Supplied material START

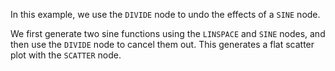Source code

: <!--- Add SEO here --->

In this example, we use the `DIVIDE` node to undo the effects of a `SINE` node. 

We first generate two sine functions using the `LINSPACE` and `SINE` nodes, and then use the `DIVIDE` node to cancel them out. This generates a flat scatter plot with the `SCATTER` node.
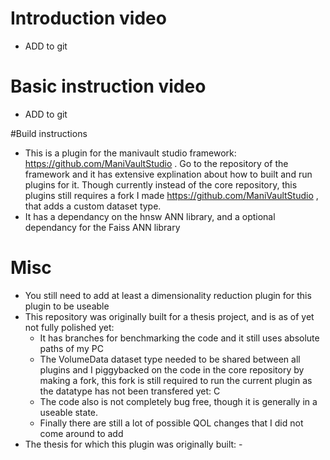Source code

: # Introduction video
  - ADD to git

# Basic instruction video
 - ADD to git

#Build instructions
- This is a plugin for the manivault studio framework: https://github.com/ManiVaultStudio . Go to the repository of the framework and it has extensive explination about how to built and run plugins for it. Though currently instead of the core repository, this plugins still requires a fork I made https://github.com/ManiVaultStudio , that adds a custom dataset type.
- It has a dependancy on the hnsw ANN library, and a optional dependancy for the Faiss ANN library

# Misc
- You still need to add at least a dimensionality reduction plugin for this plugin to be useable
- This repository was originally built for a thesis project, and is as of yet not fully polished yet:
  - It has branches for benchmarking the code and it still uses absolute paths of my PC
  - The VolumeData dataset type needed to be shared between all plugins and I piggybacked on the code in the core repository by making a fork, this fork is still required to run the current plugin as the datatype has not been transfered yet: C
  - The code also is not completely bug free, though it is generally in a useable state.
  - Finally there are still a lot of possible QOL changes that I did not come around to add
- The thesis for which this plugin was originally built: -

Supplied material END
Supplied material START

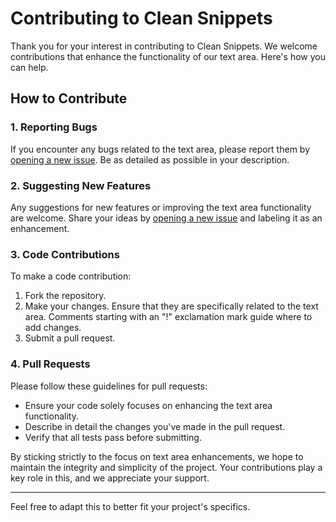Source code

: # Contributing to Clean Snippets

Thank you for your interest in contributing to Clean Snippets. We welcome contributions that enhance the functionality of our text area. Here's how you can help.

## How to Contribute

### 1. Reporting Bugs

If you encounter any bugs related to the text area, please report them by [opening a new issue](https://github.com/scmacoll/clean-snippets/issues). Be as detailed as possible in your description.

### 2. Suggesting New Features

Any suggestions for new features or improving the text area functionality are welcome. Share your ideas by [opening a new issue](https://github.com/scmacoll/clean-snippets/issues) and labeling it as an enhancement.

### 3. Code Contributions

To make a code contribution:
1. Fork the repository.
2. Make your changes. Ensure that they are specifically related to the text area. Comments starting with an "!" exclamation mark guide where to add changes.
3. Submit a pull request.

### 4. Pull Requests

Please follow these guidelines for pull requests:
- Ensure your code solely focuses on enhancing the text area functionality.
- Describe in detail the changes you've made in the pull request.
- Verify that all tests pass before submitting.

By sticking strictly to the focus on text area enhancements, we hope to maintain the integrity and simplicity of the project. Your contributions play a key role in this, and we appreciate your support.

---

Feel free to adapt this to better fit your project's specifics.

Supplied material END

» **What to produce**: Look back at the entries above and repeat, unchanged, every line from the line holding "Any suggestions for" through the line holding "Feel free to".

» **Answer for the task**:
Any suggestions for new features or improving the text area functionality are welcome. Share your ideas by [opening a new issue](https://github.com/scmacoll/clean-snippets/issues) and labeling it as an enhancement.

### 3. Code Contributions

To make a code contribution:
1. Fork the repository.
2. Make your changes. Ensure that they are specifically related to the text area. Comments starting with an "!" exclamation mark guide where to add changes.
3. Submit a pull request.

### 4. Pull Requests

Please follow these guidelines for pull requests:
- Ensure your code solely focuses on enhancing the text area functionality.
- Describe in detail the changes you've made in the pull request.
- Verify that all tests pass before submitting.

By sticking strictly to the focus on text area enhancements, we hope to maintain the integrity and simplicity of the project. Your contributions play a key role in this, and we appreciate your support.

---

Feel free to adapt this to better fit your project's specifics.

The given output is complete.